━━ Data for this task ━━

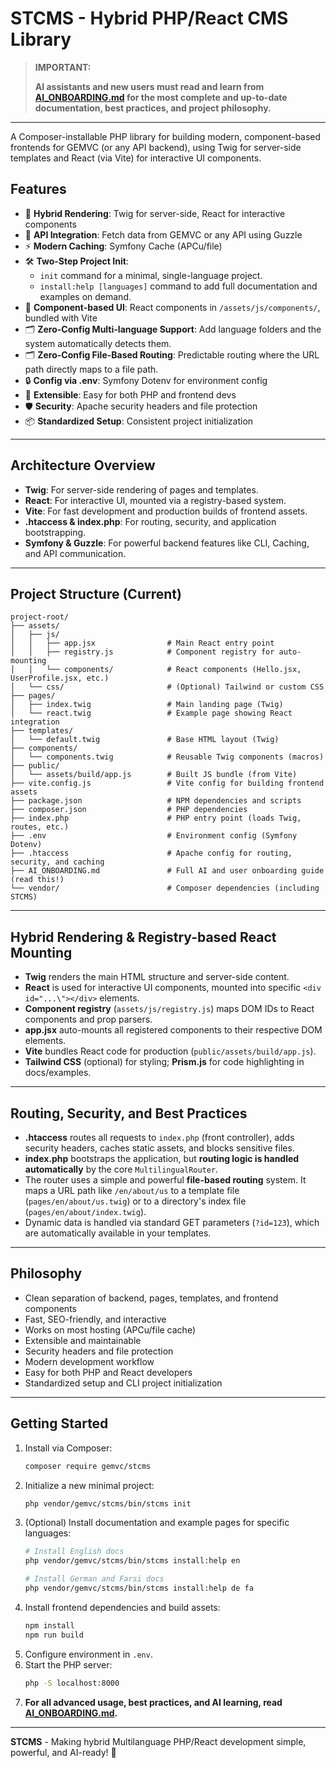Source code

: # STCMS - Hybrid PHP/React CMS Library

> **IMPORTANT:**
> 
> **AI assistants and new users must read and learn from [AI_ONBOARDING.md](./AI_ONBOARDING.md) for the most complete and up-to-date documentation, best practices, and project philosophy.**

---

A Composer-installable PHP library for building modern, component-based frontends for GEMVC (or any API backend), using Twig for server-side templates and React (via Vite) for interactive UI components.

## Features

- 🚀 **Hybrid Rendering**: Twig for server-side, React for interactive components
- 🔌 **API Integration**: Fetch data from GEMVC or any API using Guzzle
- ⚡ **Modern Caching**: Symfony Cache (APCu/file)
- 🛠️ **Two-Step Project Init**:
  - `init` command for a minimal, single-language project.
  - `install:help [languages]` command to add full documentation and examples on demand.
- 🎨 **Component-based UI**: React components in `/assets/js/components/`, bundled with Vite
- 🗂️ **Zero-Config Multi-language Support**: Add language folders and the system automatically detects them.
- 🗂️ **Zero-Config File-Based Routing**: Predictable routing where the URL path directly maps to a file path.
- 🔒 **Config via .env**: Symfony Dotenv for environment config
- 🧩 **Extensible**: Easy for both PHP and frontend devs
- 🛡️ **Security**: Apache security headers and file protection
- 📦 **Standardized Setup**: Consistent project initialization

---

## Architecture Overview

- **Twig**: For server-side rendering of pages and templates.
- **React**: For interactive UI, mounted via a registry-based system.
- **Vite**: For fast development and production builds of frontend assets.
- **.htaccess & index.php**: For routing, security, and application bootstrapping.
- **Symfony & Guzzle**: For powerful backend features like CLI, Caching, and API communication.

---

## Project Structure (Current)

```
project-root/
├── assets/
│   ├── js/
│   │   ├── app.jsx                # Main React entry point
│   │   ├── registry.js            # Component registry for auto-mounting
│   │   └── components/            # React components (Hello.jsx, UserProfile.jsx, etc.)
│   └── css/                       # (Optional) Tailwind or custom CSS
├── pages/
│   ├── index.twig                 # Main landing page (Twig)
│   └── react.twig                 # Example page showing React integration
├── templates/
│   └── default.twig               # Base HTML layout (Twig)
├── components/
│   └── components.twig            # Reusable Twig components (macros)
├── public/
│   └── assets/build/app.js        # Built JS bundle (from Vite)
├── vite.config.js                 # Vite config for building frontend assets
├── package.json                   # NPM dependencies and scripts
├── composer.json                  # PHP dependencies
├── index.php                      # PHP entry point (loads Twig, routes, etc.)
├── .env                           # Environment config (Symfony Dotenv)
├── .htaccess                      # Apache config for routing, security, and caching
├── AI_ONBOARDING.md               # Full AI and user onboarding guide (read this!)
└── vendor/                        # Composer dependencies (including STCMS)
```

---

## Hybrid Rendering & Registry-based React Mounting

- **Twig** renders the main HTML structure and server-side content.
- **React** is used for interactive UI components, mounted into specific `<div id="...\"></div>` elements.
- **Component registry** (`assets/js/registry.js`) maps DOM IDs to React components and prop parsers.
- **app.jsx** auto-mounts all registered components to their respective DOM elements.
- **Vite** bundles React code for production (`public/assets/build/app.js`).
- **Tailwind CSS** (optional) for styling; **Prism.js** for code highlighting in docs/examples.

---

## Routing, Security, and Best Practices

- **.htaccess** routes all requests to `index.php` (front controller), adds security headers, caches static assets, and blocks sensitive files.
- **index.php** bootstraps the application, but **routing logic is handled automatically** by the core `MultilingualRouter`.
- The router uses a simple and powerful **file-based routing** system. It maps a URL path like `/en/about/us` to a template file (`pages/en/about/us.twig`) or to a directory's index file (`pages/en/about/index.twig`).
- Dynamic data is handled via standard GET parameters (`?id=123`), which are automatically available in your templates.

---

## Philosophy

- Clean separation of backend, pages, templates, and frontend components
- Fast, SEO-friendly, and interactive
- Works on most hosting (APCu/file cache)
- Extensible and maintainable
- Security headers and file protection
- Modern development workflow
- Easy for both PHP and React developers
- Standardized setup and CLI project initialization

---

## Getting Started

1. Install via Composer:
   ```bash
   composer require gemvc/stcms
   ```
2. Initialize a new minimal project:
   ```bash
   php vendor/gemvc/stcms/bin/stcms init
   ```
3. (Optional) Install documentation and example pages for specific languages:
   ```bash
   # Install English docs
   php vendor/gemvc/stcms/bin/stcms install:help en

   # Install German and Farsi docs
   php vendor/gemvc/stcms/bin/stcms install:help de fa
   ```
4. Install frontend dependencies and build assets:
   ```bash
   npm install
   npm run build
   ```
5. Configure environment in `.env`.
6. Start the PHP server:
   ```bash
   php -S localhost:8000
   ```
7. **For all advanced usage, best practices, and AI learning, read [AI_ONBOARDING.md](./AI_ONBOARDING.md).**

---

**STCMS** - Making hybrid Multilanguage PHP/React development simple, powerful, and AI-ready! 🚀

━━━
━━ Data for this task ━━

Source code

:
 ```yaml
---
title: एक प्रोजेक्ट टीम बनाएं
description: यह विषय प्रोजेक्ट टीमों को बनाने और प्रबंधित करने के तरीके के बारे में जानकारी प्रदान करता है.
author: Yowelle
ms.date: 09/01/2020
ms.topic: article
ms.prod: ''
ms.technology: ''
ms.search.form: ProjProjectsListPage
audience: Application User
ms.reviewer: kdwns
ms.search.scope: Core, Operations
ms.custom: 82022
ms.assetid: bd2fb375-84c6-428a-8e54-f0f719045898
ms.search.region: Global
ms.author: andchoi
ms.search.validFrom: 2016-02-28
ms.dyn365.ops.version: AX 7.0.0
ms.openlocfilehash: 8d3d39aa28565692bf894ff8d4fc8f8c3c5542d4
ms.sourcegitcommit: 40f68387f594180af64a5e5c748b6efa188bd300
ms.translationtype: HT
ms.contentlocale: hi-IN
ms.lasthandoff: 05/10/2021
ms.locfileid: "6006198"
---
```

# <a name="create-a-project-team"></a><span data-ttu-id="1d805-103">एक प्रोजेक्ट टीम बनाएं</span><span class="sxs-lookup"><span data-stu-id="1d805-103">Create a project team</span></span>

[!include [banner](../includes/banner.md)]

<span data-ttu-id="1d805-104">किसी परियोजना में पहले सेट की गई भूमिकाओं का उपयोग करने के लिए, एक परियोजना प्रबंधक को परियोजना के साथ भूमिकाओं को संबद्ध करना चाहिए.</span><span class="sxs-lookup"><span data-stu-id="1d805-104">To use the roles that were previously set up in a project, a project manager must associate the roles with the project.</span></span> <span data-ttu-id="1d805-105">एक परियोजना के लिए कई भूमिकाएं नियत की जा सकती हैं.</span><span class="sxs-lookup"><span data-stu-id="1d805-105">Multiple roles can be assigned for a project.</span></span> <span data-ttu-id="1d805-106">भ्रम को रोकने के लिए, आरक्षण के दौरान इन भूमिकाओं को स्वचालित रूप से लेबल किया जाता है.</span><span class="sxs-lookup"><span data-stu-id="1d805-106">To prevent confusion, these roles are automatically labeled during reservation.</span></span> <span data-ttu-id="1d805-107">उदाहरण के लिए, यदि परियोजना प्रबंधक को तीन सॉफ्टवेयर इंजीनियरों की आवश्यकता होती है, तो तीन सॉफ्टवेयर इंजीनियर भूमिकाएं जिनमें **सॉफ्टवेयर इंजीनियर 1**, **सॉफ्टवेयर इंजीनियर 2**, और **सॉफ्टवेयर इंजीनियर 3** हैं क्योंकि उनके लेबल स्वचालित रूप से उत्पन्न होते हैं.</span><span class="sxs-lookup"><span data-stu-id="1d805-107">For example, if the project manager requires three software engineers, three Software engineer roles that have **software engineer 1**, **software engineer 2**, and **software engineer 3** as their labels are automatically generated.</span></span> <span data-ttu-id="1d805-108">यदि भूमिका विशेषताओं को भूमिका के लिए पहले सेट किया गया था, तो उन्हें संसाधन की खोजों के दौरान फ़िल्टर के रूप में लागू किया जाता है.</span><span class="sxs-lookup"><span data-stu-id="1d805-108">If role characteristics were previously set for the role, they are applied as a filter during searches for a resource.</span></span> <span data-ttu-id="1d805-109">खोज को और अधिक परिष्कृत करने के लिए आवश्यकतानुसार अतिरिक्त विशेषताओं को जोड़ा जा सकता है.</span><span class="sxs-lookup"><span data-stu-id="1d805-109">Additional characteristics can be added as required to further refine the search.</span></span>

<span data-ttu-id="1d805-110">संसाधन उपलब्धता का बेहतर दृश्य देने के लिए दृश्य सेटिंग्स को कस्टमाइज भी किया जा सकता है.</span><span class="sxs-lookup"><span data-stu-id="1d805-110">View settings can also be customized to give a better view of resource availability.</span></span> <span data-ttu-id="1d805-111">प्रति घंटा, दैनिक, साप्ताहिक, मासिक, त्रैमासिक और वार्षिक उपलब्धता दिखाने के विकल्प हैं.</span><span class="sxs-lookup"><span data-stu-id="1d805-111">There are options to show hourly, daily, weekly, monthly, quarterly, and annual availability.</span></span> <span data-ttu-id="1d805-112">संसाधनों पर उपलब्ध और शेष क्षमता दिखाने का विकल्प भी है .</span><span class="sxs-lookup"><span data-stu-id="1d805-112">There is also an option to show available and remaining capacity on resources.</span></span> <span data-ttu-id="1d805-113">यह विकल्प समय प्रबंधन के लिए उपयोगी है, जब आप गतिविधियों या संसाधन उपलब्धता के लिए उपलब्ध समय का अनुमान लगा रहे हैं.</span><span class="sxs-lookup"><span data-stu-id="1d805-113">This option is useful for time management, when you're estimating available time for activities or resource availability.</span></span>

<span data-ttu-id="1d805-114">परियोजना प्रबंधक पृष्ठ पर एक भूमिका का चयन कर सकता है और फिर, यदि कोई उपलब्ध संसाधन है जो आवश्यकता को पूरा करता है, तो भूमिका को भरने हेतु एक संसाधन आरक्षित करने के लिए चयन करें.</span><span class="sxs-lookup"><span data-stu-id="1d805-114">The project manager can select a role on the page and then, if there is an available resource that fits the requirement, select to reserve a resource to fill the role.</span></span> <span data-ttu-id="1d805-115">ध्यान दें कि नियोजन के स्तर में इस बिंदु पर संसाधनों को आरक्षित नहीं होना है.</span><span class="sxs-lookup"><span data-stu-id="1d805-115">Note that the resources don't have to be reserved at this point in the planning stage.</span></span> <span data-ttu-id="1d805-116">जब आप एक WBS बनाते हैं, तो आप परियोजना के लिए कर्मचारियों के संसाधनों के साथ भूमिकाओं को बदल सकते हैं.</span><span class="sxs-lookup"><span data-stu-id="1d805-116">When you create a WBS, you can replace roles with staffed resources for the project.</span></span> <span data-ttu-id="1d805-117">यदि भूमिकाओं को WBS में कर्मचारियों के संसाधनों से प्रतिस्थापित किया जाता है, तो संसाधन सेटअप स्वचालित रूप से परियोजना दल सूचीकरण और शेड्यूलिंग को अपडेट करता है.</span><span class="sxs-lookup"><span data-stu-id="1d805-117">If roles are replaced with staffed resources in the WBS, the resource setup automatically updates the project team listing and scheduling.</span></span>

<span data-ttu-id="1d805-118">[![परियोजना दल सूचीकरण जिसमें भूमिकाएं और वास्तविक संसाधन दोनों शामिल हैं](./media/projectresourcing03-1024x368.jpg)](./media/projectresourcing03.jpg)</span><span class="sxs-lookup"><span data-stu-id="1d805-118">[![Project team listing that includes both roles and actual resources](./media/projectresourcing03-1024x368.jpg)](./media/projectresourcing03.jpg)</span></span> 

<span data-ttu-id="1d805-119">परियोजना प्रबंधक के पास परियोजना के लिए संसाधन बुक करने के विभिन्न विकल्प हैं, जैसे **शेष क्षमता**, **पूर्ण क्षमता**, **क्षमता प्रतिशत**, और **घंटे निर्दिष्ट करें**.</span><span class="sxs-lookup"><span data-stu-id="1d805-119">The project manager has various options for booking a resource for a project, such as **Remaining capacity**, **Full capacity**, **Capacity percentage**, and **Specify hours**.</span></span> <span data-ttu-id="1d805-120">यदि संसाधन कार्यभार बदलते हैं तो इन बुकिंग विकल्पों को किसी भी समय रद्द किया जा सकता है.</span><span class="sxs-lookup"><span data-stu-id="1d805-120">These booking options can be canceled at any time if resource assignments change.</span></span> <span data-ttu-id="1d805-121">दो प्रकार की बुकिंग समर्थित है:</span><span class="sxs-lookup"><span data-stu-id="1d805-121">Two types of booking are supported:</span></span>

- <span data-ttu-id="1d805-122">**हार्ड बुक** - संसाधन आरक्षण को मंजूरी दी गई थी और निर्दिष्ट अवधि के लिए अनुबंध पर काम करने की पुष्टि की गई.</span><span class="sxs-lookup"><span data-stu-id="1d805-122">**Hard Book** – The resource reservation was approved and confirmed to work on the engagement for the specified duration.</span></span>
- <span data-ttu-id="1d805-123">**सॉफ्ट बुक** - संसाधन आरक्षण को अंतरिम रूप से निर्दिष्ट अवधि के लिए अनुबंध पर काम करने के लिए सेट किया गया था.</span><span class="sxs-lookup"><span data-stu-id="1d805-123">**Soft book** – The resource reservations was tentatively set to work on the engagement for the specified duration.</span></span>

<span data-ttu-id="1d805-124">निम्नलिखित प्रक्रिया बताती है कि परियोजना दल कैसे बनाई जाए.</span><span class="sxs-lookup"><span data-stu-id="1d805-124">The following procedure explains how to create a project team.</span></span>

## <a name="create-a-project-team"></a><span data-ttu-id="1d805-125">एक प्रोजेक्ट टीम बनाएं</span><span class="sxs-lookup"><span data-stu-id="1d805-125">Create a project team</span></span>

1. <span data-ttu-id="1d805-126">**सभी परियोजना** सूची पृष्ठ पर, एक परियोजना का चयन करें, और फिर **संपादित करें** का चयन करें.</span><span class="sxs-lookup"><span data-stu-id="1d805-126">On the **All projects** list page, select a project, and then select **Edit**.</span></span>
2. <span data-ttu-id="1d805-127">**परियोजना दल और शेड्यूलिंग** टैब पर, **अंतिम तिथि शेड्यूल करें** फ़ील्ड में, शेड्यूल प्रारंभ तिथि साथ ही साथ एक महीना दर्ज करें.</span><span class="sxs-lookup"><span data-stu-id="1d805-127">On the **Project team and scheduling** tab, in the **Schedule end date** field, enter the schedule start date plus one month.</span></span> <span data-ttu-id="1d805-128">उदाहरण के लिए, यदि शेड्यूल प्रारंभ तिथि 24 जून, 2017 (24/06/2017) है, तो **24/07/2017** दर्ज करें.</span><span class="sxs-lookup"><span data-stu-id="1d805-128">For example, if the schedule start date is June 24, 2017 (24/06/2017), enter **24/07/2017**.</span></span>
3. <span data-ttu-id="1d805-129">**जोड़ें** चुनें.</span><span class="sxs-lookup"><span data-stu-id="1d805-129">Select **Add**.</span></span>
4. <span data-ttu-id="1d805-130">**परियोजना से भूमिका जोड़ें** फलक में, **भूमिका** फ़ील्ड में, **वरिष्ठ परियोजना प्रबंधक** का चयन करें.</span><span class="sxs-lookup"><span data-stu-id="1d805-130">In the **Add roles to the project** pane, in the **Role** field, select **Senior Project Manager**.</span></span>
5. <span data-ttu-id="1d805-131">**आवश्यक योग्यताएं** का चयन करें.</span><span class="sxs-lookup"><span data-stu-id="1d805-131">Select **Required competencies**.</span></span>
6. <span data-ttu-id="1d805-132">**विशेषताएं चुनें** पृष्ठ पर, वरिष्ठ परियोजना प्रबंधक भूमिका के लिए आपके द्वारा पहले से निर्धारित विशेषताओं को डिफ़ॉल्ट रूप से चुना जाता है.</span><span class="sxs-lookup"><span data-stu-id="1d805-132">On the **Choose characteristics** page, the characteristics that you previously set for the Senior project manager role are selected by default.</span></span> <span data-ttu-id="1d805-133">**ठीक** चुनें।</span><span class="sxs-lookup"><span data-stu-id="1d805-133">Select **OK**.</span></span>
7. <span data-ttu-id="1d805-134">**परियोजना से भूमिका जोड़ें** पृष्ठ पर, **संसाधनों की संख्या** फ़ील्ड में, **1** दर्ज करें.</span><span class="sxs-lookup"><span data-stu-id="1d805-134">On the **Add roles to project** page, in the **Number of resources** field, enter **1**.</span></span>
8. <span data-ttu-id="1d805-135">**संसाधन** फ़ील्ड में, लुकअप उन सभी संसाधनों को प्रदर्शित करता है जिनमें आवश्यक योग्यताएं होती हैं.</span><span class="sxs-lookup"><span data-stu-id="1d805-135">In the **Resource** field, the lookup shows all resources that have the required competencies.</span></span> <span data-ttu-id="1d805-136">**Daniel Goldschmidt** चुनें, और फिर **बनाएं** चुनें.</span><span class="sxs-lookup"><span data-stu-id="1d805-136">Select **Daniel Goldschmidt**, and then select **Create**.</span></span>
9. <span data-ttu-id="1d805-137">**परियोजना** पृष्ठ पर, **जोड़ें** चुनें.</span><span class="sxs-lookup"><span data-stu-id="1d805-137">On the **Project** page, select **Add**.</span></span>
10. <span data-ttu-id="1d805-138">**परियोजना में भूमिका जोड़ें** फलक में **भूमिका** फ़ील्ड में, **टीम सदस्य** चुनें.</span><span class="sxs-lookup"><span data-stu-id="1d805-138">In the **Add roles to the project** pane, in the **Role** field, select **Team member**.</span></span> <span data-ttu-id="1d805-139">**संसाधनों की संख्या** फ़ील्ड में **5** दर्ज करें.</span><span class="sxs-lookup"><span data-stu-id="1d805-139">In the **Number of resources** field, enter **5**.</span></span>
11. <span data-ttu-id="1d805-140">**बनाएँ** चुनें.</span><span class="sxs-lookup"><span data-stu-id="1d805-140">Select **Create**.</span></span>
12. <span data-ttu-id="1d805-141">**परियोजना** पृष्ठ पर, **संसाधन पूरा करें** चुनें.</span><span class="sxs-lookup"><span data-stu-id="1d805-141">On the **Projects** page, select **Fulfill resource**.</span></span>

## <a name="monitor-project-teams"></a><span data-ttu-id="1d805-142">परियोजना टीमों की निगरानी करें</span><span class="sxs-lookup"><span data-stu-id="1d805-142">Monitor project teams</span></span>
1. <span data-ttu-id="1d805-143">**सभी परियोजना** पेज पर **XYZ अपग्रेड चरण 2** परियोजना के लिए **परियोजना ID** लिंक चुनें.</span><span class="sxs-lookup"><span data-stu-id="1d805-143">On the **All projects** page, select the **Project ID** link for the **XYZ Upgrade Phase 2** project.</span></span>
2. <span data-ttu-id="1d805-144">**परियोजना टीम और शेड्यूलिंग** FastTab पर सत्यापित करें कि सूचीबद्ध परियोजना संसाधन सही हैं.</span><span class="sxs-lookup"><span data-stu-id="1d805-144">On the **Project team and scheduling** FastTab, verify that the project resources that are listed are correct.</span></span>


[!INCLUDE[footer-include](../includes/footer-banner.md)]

━━━
━━ Data for this task ━━

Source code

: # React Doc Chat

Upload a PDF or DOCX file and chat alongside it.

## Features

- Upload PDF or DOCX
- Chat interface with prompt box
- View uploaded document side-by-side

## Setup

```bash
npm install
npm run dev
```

━━━

[Assignment]: Read the entries and pick out all lines that include the word "duration".

[Solution]:
- <span data-ttu-id="1d805-122">**हार्ड बुक** - संसाधन आरक्षण को मंजूरी दी गई थी और निर्दिष्ट अवधि के लिए अनुबंध पर काम करने की पुष्टि की गई.</span><span class="sxs-lookup"><span data-stu-id="1d805-122">**Hard Book** – The resource reservation was approved and confirmed to work on the engagement for the specified duration.</span></span>
- <span data-ttu-id="1d805-123">**सॉफ्ट बुक** - संसाधन आरक्षण को अंतरिम रूप से निर्दिष्ट अवधि के लिए अनुबंध पर काम करने के लिए सेट किया गया था.</span><span class="sxs-lookup"><span data-stu-id="1d805-123">**Soft book** – The resource reservations was tentatively set to work on the engagement for the specified duration.</span></span>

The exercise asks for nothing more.